Obama, cementing his bid to be the party’s champion in November’s election showdown against Republican John McCain, was set for his own rally in Iowa, the scene of his shock win in the first nominating contest.

The Iowa event was to remind Americans “that this was a very unlikely journey that we’ve taken,” Obama told MSNBC, while attacking McCain for offering a “third term” for President George W. Bush.

But fearful of provoking the combative Clinton, the Obama campaign denied it was adopting a triumphalist tone about securing a majority of pledged delegates.

“I just see this as a major step. It’s not the end,” Minnesota’s Obama-backing Senator Amy Klobuchar said on MSNBC after Kentucky was declared for Clinton.

Klobuchar dismissed Clinton’s argument that Obama would struggle with white working-class voters against McCain.

“The more people see Barack Obama… the better we’re going to do with the voters and the people of this country,” she said.

But Clinton’s campaign chairman, Terry McAuliffe, said the Kentucky outcome was enough to give superdelegates reason to doubt Obama’s capacity to win against McCain in November.

“Everybody keeps saying it’s over, but Hillary Clinton keeps winning in purple states,” he said, referring to swing states that are a mix of Republican red and Democratic blue.

“Every single poll we have seen shows Hillary Clinton beating John McCain.”

According to RealClearPolitics.com, Obama had 1,610 pledged delegates heading into Tuesday’s primaries, just 17 short of a majority on the final stretch before the Democratic primary campaign ends on June 3.

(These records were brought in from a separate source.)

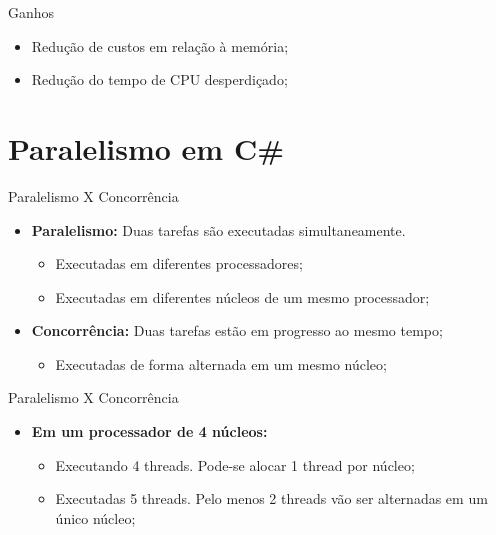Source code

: \documentclass[10pt]{beamer}
\begin{document}
\begin{frame}{Ganhos}
	\begin{itemize}
		\item Redução de custos em relação à memória;
		\vspace{0.2cm}
		\item Redução do tempo de CPU desperdiçado;
	\end{itemize}
\end{frame}

\section{Paralelismo em C\#}

\begin{frame}{Paralelismo X Concorrência}
	\begin{itemize}
		\item \textbf{Paralelismo:} Duas tarefas são executadas simultaneamente.
		\begin{itemize}
			\item Executadas em diferentes processadores;
			\item Executadas em diferentes núcleos de um mesmo processador;
		\end{itemize}
		\vspace{0.2cm}
		\item \textbf{Concorrência:} Duas tarefas estão em progresso ao mesmo tempo;
		\begin{itemize}
			\item Executadas de forma alternada em um mesmo núcleo;
		\end{itemize}
	\end{itemize}
\end{frame}

\begin{frame}{Paralelismo X Concorrência}
	\begin{itemize}
		\item \textbf{Em um processador de 4 núcleos:}
		\begin{itemize}
			\item Executando 4 threads. Pode-se alocar 1 thread por núcleo;
			\vspace{0.2cm}
			\item Executadas 5 threads. Pelo menos 2 threads vão ser alternadas em um único núcleo;
		\end{itemize}
	\end{itemize}
\end{frame}
\end{document}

With party elders known as “superdelegates” thrown in, the independent website said he had 1,915 delegates in total — so he needed 110 more to reach the ultimate winning line of 2,025.

A total of 103 delegates was up for grabs in Oregon and Kentucky.

McAuliffe turned to no lesser an authority than Karl Rove, Bush’s long-time counselor and a hate figure for most Democrats, to burnish his arguments about electability.

An electoral map prepared by Rove’s consulting firm and leaked to the press showed Clinton beating McCain easily in November. The race with Obama as the Democratic nominee was suggested to be much tighter.

But that contention, and Clinton’s claim that she now leads in the popular vote including disputed primaries in Florida and Michigan, has not cut much ice with superdelegates as more party elders drift towards Obama.

McCain was already anticipating a November faceoff with Obama, using a speech in Miami to savage the Democrat’s Cuba policy, a day after accusing him of a “reckless” misreading of the threat from Iran.

But speaking on CNN, Obama said he would not offer summit talks with Cuba or Iran without preparations by lower-level diplomats beforehand, and reiterated his charge that “Bush-McCain” diplomacy had “failed.”

Both Obama and Clinton were heading to Florida Wednesday. The Sunshine State’s primary results, like Michigan’s, were voided by Democratic bosses over a scheduling row.

Heading to the final contests in Puerto Rico, Montana and South Dakota, Clinton’s hopes hinge in large part on getting the Florida and Michigan delegates reinstated at a Democratic National Committee meeting on May 31.